__WORK TASK__
Each line of the records that holds the word "below" should be copied out.
SUPPLIED MATERIAL START
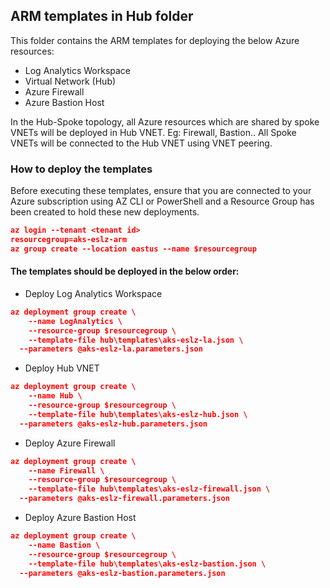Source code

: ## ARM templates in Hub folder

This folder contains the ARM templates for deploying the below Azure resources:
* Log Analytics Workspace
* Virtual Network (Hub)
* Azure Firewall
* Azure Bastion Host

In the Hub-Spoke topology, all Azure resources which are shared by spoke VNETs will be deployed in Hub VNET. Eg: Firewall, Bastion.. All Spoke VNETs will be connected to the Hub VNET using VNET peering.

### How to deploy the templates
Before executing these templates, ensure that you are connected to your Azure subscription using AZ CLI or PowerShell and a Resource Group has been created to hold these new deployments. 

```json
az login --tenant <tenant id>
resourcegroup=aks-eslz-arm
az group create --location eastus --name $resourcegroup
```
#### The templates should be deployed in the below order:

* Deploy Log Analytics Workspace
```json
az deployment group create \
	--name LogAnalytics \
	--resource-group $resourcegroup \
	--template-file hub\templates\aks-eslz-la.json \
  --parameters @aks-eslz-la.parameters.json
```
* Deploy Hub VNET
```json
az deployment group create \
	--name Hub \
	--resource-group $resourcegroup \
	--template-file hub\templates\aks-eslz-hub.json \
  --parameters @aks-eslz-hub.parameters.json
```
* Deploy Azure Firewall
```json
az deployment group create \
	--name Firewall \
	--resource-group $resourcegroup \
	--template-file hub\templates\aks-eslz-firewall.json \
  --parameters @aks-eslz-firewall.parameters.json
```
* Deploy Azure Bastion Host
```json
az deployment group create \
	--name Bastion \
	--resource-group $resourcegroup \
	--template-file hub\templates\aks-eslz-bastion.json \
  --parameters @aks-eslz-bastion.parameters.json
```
SUPPLIED MATERIAL END
__YOUR SOLUTION__
This folder contains the ARM templates for deploying the below Azure resources:
#### The templates should be deployed in the below order:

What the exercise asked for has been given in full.